Will I remain single the rest of my life? I don’t know, but I’m okay with that if it is God’s will. You see, that’s what I want. That’s what Jesus taught his students to pray for: “Your kingdom come, your will be done, on earth as it is in heaven.” I’d like to have an intimate partner. I’d like to have kids. I think I’d make a great father and husband. However, I want to do whatever my Father in heaven wants, and he hasn’t shown me that is what he wants for my life.
The reason I share this is because I believe many single people feel like they are missing out, or like they are incomplete without a mate. Fellow single person, we are only incomplete if we have no relationship with God. A man or woman is a poor substitute and cannot fill your need for intimacy. It has been said that there is God shaped hole in everyone, which only God can fill.
God has a purpose for each of us. God has a purpose for me as a single pastor. I believe our church is perfect. I don’t mean we are without flaws. I am the chief of sinners (see 1 Timothy 1:15), so that’s not possible. What I mean is our church is perfect for those whom God has called to be part of us. We have an amazing Teaching Pastor, who is married and has four wonderful kids. Our church has families with children and I’m certain they feel comforted and strengthened by his leadership and example. We also have a number of older single adults in our church, and I hope they feel they are not second class members. Perhaps they are comforted and strengthened because their pastor is single too.
You see, a church is a family, or it should be. We are the family of God, brothers and sisters in Christ. Jesus warned his followers that they needed to be willing to lose natural friends and family and even their own lives for his sake and that of the Kingdom of God (see Luke 14:26). However, the Lord also promised better and greater relationships will replace that loss.
“’Yes, Jesus replied, ‘and I assure you that everyone who has given up house or brothers or sisters or mother or father or children or property, for my sake and for the Good News, will receive now in return a hundred times as many houses, brothers, sisters, mothers, children, and property—along with persecution. And in the world to come that person will have eternal life.’” (Mark 10:29–30, NLT)

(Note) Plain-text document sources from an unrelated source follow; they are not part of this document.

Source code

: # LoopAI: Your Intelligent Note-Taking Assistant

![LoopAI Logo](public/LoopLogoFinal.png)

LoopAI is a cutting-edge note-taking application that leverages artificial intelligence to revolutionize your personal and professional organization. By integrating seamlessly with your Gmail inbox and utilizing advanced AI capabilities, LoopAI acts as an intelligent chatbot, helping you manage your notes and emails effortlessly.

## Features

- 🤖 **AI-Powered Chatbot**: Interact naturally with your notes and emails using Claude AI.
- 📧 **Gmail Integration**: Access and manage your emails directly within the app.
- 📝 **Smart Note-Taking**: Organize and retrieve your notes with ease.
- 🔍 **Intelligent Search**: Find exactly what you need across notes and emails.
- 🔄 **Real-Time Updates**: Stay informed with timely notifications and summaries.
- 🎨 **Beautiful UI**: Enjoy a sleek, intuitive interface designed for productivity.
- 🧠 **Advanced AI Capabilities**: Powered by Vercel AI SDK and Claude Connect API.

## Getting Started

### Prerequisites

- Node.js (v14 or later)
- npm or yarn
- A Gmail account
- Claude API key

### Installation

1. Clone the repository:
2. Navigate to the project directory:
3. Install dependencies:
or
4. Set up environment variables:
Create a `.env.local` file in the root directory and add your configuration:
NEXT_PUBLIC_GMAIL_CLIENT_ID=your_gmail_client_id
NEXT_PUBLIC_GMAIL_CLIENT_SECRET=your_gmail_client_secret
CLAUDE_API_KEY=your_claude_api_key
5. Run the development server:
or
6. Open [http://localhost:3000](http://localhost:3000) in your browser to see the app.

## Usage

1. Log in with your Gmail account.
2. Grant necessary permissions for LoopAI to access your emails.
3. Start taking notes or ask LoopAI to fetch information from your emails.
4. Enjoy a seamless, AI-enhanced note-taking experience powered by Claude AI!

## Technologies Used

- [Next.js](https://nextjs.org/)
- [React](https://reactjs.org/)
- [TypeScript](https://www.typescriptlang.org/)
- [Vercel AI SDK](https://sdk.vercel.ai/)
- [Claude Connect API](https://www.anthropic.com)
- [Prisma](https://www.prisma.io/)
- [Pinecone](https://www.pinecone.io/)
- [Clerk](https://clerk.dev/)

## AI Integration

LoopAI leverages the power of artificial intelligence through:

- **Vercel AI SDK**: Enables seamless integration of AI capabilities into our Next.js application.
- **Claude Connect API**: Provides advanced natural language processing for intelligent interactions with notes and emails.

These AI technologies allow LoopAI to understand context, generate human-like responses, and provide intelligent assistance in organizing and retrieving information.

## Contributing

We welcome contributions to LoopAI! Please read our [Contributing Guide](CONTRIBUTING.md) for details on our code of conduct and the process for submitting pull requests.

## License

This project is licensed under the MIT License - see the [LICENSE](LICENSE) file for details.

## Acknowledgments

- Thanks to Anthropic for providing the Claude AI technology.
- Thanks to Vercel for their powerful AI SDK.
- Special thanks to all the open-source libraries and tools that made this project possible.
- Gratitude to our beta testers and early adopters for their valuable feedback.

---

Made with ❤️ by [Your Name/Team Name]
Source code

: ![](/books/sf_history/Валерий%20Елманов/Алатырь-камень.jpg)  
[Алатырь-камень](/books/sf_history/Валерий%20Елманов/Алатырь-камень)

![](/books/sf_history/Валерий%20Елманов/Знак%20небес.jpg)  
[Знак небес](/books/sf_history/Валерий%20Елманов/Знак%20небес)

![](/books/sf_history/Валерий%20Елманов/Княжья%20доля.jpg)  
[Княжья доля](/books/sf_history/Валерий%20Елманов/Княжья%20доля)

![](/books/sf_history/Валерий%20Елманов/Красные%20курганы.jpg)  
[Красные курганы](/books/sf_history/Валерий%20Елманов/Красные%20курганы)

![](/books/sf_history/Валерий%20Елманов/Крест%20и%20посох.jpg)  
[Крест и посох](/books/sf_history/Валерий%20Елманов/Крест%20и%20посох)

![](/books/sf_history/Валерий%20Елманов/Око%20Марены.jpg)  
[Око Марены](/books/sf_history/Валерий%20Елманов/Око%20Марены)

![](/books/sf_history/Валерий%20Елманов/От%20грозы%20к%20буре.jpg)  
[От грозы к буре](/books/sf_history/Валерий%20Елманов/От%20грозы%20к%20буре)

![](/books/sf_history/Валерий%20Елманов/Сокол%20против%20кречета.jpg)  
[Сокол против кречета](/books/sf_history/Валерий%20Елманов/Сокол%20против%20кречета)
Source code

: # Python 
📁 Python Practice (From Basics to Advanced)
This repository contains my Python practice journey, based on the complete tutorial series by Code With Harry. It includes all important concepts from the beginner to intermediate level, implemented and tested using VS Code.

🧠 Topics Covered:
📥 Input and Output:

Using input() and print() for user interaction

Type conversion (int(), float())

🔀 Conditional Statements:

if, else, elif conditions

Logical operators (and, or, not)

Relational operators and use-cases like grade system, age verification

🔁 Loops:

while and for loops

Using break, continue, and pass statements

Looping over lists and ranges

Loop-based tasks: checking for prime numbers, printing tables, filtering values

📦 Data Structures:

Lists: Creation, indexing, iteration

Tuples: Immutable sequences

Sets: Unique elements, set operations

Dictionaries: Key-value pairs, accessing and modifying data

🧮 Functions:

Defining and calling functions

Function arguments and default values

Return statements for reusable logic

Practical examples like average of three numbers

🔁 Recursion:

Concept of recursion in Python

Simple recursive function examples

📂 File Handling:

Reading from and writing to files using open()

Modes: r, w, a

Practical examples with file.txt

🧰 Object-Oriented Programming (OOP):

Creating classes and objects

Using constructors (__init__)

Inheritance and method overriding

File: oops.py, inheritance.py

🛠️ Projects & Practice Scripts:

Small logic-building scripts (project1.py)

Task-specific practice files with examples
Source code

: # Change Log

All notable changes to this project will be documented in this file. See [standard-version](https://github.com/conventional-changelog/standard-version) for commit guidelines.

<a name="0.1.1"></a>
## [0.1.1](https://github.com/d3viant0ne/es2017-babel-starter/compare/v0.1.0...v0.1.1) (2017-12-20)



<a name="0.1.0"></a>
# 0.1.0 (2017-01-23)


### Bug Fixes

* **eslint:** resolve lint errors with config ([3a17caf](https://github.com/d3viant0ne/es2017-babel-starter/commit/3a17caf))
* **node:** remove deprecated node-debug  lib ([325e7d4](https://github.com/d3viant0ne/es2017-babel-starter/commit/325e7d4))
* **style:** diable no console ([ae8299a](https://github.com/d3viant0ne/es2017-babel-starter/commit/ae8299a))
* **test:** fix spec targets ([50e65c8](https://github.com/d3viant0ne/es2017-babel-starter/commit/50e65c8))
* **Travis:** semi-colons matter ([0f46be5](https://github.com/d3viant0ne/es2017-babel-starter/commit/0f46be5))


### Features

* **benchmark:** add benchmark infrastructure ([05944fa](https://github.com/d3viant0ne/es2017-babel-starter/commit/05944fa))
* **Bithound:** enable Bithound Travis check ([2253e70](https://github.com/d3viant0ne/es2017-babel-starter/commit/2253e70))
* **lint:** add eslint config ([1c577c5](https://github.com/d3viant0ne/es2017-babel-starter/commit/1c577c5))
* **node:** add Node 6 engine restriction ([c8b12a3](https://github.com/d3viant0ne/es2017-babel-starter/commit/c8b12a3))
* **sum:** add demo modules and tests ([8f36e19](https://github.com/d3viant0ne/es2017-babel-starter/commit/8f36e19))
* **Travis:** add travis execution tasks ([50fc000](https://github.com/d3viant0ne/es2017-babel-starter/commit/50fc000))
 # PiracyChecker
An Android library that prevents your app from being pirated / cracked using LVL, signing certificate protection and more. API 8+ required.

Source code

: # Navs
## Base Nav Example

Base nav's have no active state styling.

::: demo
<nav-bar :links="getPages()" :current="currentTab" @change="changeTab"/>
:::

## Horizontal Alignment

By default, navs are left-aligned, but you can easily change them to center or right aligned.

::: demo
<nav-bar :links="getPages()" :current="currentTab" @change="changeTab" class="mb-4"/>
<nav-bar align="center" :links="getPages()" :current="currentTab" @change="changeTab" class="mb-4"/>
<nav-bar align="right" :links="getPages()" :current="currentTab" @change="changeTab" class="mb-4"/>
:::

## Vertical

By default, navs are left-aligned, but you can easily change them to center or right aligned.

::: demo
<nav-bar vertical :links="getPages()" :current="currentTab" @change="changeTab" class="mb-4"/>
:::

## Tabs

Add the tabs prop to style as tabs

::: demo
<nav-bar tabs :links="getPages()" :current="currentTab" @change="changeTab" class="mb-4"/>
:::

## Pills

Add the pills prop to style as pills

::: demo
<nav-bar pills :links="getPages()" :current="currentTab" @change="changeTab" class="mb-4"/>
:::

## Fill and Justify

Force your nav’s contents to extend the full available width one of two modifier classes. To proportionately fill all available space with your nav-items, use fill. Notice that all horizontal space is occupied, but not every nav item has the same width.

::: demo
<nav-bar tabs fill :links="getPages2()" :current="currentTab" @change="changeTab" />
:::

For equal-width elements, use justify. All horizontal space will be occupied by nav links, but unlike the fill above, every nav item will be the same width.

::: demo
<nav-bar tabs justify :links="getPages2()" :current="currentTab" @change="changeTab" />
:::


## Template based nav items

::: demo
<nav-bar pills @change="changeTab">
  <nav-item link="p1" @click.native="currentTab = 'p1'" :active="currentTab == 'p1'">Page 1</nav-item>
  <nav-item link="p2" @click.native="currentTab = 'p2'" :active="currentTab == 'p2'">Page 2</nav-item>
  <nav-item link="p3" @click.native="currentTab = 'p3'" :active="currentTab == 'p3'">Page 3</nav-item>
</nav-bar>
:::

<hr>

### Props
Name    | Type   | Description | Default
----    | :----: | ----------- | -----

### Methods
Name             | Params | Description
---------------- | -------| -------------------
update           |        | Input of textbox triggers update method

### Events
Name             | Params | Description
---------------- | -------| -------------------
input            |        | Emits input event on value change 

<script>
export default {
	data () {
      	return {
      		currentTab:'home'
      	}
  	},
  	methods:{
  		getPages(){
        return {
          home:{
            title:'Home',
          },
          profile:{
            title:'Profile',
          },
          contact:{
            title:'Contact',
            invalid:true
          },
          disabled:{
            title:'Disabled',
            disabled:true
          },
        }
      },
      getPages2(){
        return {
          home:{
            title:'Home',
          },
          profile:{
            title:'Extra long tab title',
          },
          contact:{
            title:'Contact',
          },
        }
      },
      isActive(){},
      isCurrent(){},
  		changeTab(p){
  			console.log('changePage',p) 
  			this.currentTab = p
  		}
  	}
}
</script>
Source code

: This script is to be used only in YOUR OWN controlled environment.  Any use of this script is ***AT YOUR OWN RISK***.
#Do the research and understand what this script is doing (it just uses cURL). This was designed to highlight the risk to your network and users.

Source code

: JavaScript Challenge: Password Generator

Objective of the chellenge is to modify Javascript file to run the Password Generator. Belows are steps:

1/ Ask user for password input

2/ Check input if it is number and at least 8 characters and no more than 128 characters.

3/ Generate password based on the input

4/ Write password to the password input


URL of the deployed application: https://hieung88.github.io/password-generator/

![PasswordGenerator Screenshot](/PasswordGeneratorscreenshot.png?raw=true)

I’ve thought our church might grow numerically if I were to get married. However, I believe I am who, and what, and where God has willed me to be, and I seek to become more like his Son. Our church is my family. I’m like a grandpa to all of these wonderful kids. I’m open to meeting someone, but it is unnecessary. That won’t fulfill me, or even give me more happiness, if it is not God’s leading and will.